I'm having issues with figuring out set-builder notation, I have a general idea of how it works, but this is giving me problems. 4y + 7 (the symbol is greater than or equal to) >_ 23

Answer 1

well first do you know how to solve the inequality
4y+7>=23?

Answer 2

I've been watching some tutorials on it, but its kind of going over my head.... math is not my best subject.... I'm pretty sure its starting with {y|(its this bit that's giving me issues) }

Answer 3

well to get to that part
you need to first isolate y in the inequality
4y+7>=23

Answer 4

I would start by undoing that addition by 7 there

Answer 5

to undo addition you subtract
whatever you do to one side you do to the other
so
4y+7>=23

so try subtracting 7 on both sides as a first step

Answer 6

what do you after subtracting 7 on both sides?

Answer 7

So its going something like: 4y + 7 - 7 > 23 - 7?

Answer 8

yes?

Answer 9

right

Answer 10

and the whole reason we did that is so we could isolate the 4y

Answer 11

\[4y \ge 16 \]

Answer 12

now to undo the multiplication by 4 you need to divide by 4

Answer 13

whatever you do to one side do to the other

Answer 14

the inequality sign only changes direction when you multiply or divide both sides by a negative number
so the inequality keeps its direction is is already in

Answer 15

so try to divide both sides by 4
and let me know what you have as a result

Answer 16

\[\left\{ y: y \ge 4 \right\}\]

Answer 17

you were right I thought

Answer 18

Ah, that make so much more sense now. Ty

Answer 19

Thanks for explaining it!

Answer 20

np

Answer 21

were you trying to skip the solving part
and go straight to building your set?

Answer 22

No, I needed an understanding of how it works.
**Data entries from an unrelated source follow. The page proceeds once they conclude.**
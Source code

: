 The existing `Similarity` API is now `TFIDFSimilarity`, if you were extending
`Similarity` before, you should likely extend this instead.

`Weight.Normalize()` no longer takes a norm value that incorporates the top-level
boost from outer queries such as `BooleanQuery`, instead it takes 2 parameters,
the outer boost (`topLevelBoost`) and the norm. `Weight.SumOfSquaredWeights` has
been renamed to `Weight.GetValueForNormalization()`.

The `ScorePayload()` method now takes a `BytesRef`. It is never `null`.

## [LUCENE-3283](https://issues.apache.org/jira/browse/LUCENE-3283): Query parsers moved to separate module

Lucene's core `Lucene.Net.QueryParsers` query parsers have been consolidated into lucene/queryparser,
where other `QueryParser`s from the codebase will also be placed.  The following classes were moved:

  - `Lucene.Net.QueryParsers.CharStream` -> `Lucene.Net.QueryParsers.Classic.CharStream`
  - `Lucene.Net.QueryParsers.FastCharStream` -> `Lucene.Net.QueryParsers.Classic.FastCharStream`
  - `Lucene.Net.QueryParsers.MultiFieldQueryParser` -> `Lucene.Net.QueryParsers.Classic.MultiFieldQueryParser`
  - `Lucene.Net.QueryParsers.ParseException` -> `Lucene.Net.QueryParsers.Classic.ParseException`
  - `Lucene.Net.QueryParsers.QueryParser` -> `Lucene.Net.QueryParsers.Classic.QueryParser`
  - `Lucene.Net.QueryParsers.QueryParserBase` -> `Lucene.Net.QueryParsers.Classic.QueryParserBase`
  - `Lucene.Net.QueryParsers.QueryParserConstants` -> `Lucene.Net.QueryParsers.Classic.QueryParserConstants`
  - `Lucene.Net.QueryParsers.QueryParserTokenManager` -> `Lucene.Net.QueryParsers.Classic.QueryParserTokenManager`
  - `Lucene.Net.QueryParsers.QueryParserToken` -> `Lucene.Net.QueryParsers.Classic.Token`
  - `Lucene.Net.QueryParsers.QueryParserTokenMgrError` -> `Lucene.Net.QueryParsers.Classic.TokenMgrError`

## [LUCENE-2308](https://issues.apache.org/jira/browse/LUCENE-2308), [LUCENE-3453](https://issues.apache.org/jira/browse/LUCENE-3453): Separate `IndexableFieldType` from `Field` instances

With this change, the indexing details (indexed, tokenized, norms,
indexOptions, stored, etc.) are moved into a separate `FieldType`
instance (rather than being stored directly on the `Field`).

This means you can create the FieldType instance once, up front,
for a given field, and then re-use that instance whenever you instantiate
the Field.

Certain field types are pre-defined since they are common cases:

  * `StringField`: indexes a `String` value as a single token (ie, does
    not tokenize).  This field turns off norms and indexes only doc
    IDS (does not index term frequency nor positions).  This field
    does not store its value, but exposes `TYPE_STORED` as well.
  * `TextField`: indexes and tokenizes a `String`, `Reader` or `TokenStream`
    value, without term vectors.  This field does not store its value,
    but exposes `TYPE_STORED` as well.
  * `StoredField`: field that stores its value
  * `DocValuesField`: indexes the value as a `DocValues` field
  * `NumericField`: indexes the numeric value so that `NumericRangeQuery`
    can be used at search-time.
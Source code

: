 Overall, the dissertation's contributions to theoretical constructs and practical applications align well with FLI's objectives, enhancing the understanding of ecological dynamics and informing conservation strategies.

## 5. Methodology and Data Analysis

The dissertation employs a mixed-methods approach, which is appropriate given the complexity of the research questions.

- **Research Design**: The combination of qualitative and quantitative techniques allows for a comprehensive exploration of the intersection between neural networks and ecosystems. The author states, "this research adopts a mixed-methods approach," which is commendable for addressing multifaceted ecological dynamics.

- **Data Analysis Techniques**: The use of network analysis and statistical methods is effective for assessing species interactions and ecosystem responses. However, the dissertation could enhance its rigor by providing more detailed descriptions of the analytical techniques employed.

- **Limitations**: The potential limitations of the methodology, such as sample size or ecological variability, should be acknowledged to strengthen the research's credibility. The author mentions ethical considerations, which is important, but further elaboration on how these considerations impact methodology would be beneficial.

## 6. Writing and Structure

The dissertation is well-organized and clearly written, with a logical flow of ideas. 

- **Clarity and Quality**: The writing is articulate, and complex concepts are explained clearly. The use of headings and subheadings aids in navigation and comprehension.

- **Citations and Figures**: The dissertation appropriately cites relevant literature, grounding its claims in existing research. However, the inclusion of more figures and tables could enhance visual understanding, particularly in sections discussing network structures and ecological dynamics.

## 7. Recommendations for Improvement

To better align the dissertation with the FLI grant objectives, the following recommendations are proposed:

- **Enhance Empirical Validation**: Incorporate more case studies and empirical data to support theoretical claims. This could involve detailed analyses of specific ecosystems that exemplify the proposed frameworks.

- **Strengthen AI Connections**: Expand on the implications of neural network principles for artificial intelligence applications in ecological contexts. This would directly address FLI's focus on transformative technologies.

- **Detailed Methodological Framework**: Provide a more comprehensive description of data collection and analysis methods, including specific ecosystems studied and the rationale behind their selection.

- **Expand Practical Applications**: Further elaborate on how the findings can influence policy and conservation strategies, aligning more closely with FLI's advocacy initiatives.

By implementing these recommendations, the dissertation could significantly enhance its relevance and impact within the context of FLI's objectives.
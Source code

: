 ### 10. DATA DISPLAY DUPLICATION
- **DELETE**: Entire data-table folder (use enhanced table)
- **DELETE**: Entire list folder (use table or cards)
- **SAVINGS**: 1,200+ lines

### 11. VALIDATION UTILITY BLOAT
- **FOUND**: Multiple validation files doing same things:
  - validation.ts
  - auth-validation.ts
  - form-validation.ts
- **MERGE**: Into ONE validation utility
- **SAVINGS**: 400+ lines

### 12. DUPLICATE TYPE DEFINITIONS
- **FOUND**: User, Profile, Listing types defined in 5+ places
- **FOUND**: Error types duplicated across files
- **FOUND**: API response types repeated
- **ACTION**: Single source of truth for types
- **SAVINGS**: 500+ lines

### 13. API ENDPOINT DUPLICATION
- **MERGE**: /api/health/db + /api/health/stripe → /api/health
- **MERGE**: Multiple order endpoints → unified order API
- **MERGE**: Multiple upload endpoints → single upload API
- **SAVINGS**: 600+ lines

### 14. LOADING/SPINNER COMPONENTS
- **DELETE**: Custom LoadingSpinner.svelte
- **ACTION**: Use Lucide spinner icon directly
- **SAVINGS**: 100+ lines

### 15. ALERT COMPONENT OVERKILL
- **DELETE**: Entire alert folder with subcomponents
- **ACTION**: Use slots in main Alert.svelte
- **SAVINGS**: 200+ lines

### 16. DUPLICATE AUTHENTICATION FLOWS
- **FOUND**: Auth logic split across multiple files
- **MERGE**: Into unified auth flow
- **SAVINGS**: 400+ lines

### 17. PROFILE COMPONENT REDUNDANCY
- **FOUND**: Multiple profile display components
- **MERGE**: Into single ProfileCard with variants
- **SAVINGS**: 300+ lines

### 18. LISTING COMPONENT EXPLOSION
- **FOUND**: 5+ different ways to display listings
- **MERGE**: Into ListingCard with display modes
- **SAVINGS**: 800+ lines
I like to see an example of how to solve, it gives me an idea for how to do other problems.

Answer 23

Now I can actually move on in progress on my assignment. That was an example problem form my book. The book explains in it very techinical terms that are harder for me to understand

Answer 24

*from

Answer 25

here is another example
and I wanted to include this one just in case you end up multiplying and dividing both sides by a negative
\[-4x-1 \le 6 \\ \text{ add one \to both sides } \\ -4x \le 6+1 \\ -4x \le 7 \\ \text{ divide both sides by -4 } \\ \text{ remember when dividing both sides } \\ \text{ or multiplying both sides by a \neg flip the inequality direction } \\ x \ge \frac{7}{-4} \\ \left\{ x: x \ge \frac{-7}{4} \right\}\]

Answer 26

So the < flips when the problem has division? And > flips when there is multiplication?

Answer 27

when you have division or multiplication of a negative number on both sides
for example
we know that 3>2
but if you multiply both sides by -1
then you -3<-2

Answer 28

notice -3>-2 isn't true at all

Answer 29

but -3<-2 is true

Answer 30

so if you have -x>1
then x<-1

Answer 31

So, its changing the < or > to make the equation true

Answer 32

yes

Answer 33

only when dividing and/or multiplying both sides by a NEGATIVE number

Answer 34

Ok, that helps a lot, ty

Answer 35

like if you have 5x>10 then x>2

Answer 36

but if -5x>10 then x<-2

Answer 37

of if -5x>-10 then x<2 (<--one more example)

Answer 38

Awesome, that makes sense to me now, thank you very very much, you have been a great help! =)